**Exercise**
The required result is an exact copy of the material from the line with "1. **\[P1\]** documentation" through its final line, both ends included.

**Dataset excerpts**

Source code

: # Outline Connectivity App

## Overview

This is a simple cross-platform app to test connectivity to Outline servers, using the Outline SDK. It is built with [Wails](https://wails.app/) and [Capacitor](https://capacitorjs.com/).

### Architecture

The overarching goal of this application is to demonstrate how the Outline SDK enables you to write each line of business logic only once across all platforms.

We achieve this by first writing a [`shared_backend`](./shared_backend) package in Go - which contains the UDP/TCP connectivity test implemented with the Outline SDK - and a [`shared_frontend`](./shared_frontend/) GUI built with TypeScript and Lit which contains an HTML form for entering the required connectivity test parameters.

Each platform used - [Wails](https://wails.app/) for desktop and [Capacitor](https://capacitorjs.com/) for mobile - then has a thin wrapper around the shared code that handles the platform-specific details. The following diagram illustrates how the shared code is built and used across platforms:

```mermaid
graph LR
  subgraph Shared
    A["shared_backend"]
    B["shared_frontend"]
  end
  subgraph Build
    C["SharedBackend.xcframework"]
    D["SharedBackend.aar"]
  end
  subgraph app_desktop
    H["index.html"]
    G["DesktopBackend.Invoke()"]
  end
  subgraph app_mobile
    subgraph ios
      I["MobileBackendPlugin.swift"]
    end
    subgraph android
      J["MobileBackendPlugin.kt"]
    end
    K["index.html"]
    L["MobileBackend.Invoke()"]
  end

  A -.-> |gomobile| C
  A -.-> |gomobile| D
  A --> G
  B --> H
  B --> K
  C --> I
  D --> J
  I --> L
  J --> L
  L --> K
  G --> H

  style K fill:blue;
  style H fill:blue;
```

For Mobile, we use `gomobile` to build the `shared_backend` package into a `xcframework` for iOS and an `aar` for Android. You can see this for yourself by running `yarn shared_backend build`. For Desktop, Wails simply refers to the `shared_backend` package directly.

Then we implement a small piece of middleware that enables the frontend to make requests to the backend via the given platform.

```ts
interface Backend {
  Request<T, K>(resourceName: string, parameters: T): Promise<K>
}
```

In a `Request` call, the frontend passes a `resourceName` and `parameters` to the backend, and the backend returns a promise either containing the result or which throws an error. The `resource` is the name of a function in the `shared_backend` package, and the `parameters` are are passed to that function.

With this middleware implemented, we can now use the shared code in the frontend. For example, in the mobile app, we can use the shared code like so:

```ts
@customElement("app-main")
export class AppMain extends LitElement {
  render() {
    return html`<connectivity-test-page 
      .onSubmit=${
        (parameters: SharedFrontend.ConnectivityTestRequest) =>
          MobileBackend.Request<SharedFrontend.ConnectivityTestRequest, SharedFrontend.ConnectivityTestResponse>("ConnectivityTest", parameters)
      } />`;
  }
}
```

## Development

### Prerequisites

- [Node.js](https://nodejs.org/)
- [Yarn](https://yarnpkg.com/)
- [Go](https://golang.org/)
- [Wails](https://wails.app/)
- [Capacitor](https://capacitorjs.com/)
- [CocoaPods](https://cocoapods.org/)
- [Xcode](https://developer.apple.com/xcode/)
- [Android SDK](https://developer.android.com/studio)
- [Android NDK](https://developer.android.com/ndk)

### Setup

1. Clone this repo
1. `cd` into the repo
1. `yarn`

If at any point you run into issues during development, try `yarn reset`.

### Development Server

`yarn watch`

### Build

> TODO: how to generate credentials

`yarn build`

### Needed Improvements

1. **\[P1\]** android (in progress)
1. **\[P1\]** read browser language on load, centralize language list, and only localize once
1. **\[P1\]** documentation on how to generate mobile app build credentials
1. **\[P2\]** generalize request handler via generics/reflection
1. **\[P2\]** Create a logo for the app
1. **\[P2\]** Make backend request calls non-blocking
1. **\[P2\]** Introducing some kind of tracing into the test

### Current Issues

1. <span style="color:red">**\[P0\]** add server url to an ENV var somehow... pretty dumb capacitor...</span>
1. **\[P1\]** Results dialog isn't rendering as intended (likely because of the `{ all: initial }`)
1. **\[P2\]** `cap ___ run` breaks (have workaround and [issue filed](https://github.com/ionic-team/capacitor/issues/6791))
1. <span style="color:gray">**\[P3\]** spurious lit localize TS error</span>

**Expected output**
1. **\[P1\]** documentation on how to generate mobile app build credentials
1. **\[P2\]** generalize request handler via generics/reflection
1. **\[P2\]** Create a logo for the app
1. **\[P2\]** Make backend request calls non-blocking
1. **\[P2\]** Introducing some kind of tracing into the test

### Current Issues

1. <span style="color:red">**\[P0\]** add server url to an ENV var somehow... pretty dumb capacitor...</span>
1. **\[P1\]** Results dialog isn't rendering as intended (likely because of the `{ all: initial }`)
1. **\[P2\]** `cap ___ run` breaks (have workaround and [issue filed](https://github.com/ionic-team/capacitor/issues/6791))
1. <span style="color:gray">**\[P3\]** spurious lit localize TS error</span>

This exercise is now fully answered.